When you reach the line with "is to prevent" in the data below, begin printing lines exactly, and stop once the line with "- Added current, hourly" has been printed.

[INPUT]
:::::

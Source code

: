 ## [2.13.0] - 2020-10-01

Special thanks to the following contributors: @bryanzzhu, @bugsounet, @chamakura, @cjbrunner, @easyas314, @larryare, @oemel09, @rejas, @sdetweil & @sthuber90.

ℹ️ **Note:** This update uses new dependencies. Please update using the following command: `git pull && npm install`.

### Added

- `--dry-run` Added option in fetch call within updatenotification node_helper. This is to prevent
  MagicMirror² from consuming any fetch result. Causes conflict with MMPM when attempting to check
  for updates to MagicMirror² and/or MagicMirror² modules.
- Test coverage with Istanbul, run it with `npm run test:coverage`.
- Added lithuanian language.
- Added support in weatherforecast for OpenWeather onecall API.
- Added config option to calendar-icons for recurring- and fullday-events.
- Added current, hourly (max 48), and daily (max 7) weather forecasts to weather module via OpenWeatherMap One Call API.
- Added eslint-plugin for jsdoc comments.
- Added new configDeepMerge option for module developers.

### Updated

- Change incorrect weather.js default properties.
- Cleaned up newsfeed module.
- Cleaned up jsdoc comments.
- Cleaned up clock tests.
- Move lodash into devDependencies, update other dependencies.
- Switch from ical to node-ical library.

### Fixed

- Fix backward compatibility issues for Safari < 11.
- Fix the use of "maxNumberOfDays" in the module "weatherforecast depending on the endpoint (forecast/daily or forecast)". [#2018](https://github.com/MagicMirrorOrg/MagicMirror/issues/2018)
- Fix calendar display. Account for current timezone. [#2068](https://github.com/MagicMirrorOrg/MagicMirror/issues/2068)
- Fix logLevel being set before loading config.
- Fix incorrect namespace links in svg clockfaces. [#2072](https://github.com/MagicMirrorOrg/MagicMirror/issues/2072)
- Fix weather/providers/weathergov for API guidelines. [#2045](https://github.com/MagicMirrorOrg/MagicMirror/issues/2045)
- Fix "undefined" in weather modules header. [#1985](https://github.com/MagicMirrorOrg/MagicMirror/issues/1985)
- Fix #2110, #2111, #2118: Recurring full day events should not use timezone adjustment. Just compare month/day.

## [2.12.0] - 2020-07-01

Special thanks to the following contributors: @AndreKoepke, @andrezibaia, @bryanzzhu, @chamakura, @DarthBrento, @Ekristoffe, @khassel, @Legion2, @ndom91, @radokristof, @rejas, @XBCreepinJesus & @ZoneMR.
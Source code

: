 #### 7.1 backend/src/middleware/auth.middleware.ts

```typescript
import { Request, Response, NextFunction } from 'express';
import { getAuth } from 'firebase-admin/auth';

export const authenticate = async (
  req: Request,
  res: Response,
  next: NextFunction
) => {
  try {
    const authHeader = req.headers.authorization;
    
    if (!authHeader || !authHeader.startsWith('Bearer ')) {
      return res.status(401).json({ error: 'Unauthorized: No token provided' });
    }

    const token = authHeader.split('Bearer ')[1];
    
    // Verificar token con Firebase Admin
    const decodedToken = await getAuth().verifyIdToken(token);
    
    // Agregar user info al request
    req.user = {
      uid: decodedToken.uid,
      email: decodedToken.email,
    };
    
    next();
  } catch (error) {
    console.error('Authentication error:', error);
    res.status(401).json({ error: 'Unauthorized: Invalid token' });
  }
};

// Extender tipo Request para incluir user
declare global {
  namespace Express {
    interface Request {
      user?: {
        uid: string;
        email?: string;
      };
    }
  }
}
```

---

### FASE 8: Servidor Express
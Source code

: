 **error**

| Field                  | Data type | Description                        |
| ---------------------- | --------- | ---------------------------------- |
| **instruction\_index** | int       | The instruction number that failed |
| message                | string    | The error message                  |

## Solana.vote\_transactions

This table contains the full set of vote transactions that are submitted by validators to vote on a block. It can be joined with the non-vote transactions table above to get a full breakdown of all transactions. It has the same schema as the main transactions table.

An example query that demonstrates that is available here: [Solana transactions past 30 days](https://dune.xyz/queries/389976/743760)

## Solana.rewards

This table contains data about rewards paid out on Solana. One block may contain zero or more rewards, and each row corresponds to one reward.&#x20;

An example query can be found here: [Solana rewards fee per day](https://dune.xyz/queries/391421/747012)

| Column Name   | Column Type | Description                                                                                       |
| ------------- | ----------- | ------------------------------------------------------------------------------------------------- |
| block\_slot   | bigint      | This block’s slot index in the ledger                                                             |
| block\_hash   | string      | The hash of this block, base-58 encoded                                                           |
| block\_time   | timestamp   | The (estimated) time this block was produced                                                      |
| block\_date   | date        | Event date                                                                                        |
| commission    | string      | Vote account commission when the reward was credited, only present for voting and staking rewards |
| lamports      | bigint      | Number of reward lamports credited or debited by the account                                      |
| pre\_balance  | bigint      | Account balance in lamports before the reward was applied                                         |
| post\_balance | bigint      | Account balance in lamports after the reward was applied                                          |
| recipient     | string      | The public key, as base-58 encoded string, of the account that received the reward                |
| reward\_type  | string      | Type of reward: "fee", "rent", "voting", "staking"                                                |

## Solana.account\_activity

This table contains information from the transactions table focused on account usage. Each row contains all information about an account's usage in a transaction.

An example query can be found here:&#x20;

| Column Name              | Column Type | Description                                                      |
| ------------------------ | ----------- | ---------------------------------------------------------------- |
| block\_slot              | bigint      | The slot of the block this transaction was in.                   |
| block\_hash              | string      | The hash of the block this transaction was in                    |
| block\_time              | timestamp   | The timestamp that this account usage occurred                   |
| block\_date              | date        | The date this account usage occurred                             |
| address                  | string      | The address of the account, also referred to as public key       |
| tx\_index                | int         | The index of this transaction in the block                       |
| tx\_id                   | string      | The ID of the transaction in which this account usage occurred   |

:::::

[TASK RESULT]
- `--dry-run` Added option in fetch call within updatenotification node_helper. This is to prevent
  MagicMirror² from consuming any fetch result. Causes conflict with MMPM when attempting to check
  for updates to MagicMirror² and/or MagicMirror² modules.
- Test coverage with Istanbul, run it with `npm run test:coverage`.
- Added lithuanian language.
- Added support in weatherforecast for OpenWeather onecall API.
- Added config option to calendar-icons for recurring- and fullday-events.
- Added current, hourly (max 48), and daily (max 7) weather forecasts to weather module via OpenWeatherMap One Call API.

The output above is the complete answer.